2. The method of claim 1, wherein in the step of forming at least one trench in the first region of the substrate extending into the substrate from the first surface of the substrate, each trench has a depth greater than 5 microns.

3. The method of processing a semiconductor device structure of claim 1, further comprising the step of chemical mechanical polishing the first surface of the substrate after the step of depositing the target material to fill the removed locations of the substrate structure.

4. The method of claim 1, further comprising the step of chemical mechanical polishing the first surface of the substrate after the step of depositing a target material to fill each of the trenches and before the step of removing the substrate structure remaining in the first region by photolithography and etching.

5. The method according to claim 1, wherein in the step of removing the base structure remaining in the first region by photolithography and etching, an etching depth is the same as a depth of each of the trenches.

6. The method of processing a semiconductor device structure of claim 1, wherein the step of patterning the substrate comprises:

forming an etching opening in a second area of the first surface of the substrate by photoetching, wherein photoresist is formed in the second area except for the etching opening;

and etching the substrate by taking the photoresist as an etching barrier layer, forming at least one groove below the etching opening, and forming a substrate structure below the photoresist.

7. The method of claim 6, further comprising the step of removing photoresist from said substrate prior to said step of depositing a target material to fill each of said trenches.

8. The method of processing a semiconductor device structure of claim 1, wherein the step of depositing the target material fills the removed locations of the base structure is preceded by the step of removing photoresist on the base.

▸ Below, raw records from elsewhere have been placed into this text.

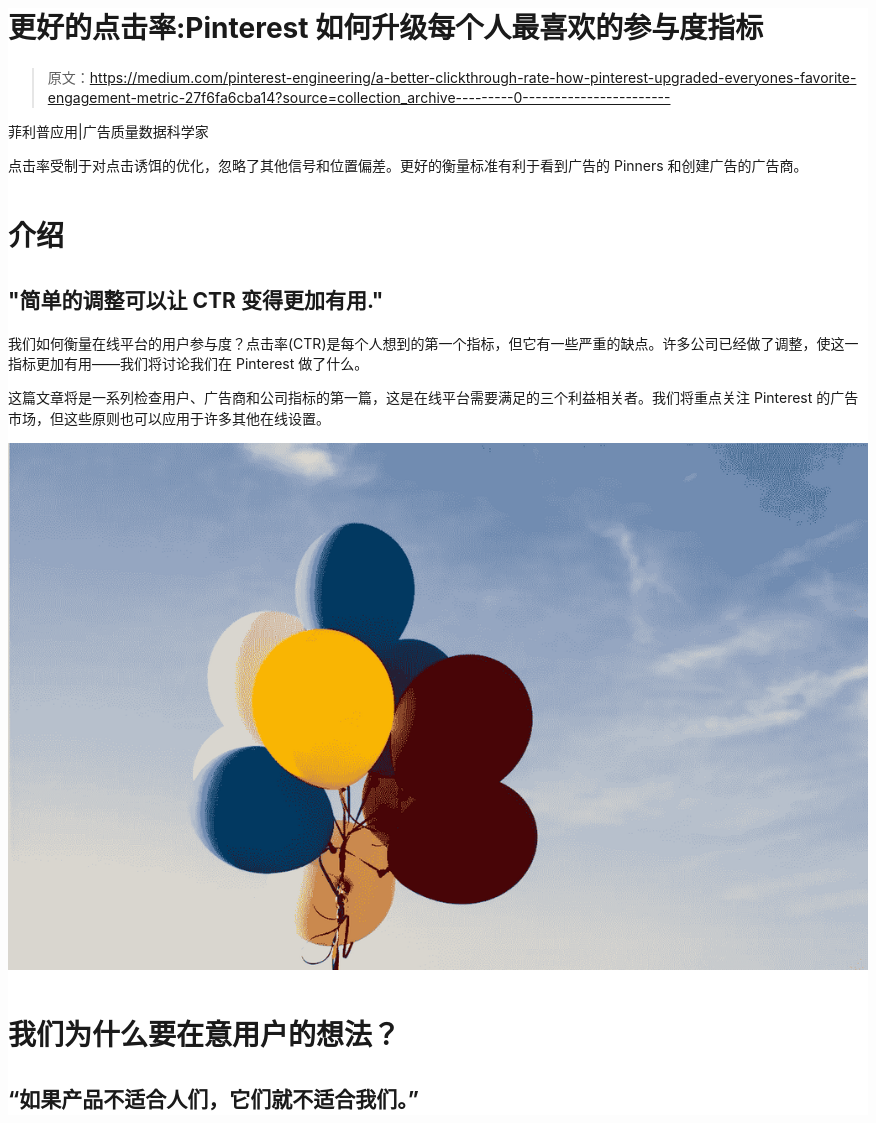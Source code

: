 # 更好的点击率:Pinterest 如何升级每个人最喜欢的参与度指标

> 原文：<https://medium.com/pinterest-engineering/a-better-clickthrough-rate-how-pinterest-upgraded-everyones-favorite-engagement-metric-27f6fa6cba14?source=collection_archive---------0----------------------->

菲利普应用|广告质量数据科学家

点击率受制于对点击诱饵的优化，忽略了其他信号和位置偏差。更好的衡量标准有利于看到广告的 Pinners 和创建广告的广告商。

# 介绍

## "简单的调整可以让 CTR 变得更加有用."

我们如何衡量在线平台的用户参与度？点击率(CTR)是每个人想到的第一个指标，但它有一些严重的缺点。许多公司已经做了调整，使这一指标更加有用——我们将讨论我们在 Pinterest 做了什么。

这篇文章将是一系列检查用户、广告商和公司指标的第一篇，这是在线平台需要满足的三个利益相关者。我们将重点关注 Pinterest 的广告市场，但这些原则也可以应用于许多其他在线设置。

![](img/e46751dbd80afae4597ea4ba27550e0d.png)

# 我们为什么要在意用户的想法？

## “如果产品不适合人们，它们就不适合我们。”
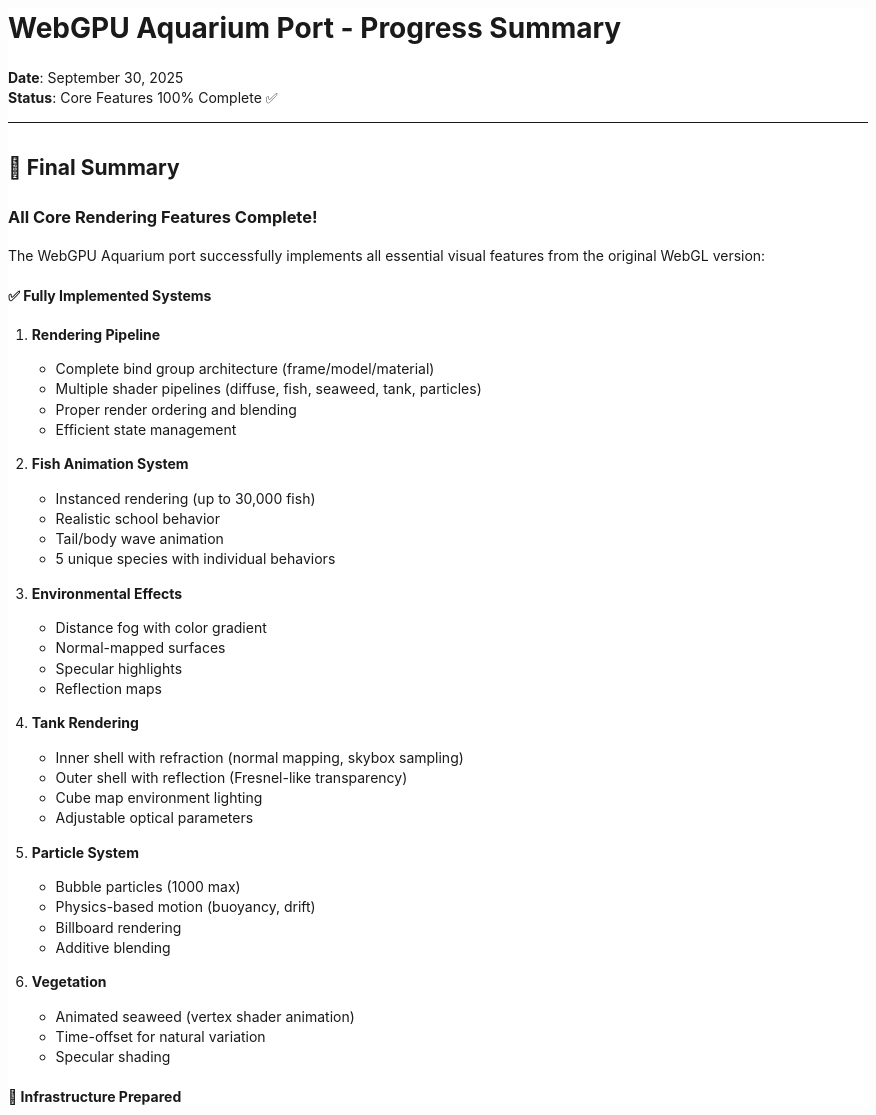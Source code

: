 # WebGPU Aquarium Port - Progress Summary

**Date**: September 30, 2025  
**Status**: Core Features 100% Complete ✅

---

## 🎯 Final Summary

### All Core Rendering Features Complete!

The WebGPU Aquarium port successfully implements all essential visual features from the original WebGL version:

#### ✅ Fully Implemented Systems

1. **Rendering Pipeline**
   - Complete bind group architecture (frame/model/material)
   - Multiple shader pipelines (diffuse, fish, seaweed, tank, particles)
   - Proper render ordering and blending
   - Efficient state management

2. **Fish Animation System**
   - Instanced rendering (up to 30,000 fish)
   - Realistic school behavior
   - Tail/body wave animation
   - 5 unique species with individual behaviors

3. **Environmental Effects**
   - Distance fog with color gradient
   - Normal-mapped surfaces
   - Specular highlights
   - Reflection maps

4. **Tank Rendering**
   - Inner shell with refraction (normal mapping, skybox sampling)
   - Outer shell with reflection (Fresnel-like transparency)
   - Cube map environment lighting
   - Adjustable optical parameters

5. **Particle System**
   - Bubble particles (1000 max)
   - Physics-based motion (buoyancy, drift)
   - Billboard rendering
   - Additive blending

6. **Vegetation**
   - Animated seaweed (vertex shader animation)
   - Time-offset for natural variation
   - Specular shading

#### 🔧 Infrastructure Prepared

9. A semiconductor device structure having a deep trench formed in a substrate thereof, the deep trench being filled with the target material, wherein the semiconductor device structure is formed by processing the semiconductor device structure according to any one of claims 1-8.

10. The semiconductor device structure of claim 9, wherein the deep trench has a trench depth greater than 5 microns and a trench width greater than 10 microns.